Action item: Count every line below that holds "data". Number only.

Given records:

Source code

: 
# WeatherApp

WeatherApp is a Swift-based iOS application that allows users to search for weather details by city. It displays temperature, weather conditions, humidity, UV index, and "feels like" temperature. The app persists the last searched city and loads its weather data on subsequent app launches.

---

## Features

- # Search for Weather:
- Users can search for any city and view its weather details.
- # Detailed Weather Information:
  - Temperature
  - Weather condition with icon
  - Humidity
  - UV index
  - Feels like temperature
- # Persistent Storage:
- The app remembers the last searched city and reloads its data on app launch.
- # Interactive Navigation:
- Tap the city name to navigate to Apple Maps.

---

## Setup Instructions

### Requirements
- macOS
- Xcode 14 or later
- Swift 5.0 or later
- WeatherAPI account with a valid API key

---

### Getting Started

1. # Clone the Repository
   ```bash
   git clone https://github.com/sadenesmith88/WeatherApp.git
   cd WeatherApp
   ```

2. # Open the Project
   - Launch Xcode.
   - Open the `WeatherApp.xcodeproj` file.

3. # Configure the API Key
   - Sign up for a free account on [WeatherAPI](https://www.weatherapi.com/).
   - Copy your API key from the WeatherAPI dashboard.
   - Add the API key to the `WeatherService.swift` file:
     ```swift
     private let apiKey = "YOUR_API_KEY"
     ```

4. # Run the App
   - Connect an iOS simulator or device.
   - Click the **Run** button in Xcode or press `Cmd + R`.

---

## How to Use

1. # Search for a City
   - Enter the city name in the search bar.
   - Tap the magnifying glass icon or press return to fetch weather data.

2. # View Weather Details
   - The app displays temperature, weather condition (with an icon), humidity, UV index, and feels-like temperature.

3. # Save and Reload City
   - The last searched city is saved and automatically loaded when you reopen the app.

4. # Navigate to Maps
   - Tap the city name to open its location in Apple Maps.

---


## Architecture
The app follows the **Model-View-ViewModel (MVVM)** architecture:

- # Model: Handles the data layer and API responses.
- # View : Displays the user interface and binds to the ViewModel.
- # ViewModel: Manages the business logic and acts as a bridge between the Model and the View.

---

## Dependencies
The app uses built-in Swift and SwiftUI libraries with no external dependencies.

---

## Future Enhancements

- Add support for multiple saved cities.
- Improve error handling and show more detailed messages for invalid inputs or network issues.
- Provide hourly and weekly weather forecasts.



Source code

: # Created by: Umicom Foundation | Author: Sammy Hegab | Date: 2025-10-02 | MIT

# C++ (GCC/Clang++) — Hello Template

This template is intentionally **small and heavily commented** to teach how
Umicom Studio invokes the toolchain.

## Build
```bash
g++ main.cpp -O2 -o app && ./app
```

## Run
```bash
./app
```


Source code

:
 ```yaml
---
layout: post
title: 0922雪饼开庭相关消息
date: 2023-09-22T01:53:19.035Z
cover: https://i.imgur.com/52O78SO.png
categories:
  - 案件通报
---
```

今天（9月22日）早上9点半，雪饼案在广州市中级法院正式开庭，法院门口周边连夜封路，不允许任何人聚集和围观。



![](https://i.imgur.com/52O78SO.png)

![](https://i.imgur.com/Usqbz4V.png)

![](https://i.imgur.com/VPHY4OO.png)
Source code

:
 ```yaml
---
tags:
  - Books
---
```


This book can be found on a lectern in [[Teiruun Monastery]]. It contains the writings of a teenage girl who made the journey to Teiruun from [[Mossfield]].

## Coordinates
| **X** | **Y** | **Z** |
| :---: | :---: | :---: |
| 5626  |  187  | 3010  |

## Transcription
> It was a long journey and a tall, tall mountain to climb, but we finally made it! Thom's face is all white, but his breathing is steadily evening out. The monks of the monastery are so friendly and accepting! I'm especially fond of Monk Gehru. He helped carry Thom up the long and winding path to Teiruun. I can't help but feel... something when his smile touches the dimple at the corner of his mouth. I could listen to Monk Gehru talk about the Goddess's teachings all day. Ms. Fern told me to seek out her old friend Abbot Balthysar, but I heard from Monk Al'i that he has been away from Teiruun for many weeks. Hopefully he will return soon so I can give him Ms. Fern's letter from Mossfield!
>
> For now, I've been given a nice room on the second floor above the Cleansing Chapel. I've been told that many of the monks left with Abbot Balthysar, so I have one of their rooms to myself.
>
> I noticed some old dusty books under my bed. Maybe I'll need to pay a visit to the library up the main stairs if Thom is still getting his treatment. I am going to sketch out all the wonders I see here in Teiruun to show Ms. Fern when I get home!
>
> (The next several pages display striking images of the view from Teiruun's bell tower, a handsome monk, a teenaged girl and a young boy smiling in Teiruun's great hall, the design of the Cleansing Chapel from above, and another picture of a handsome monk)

Answer below: 4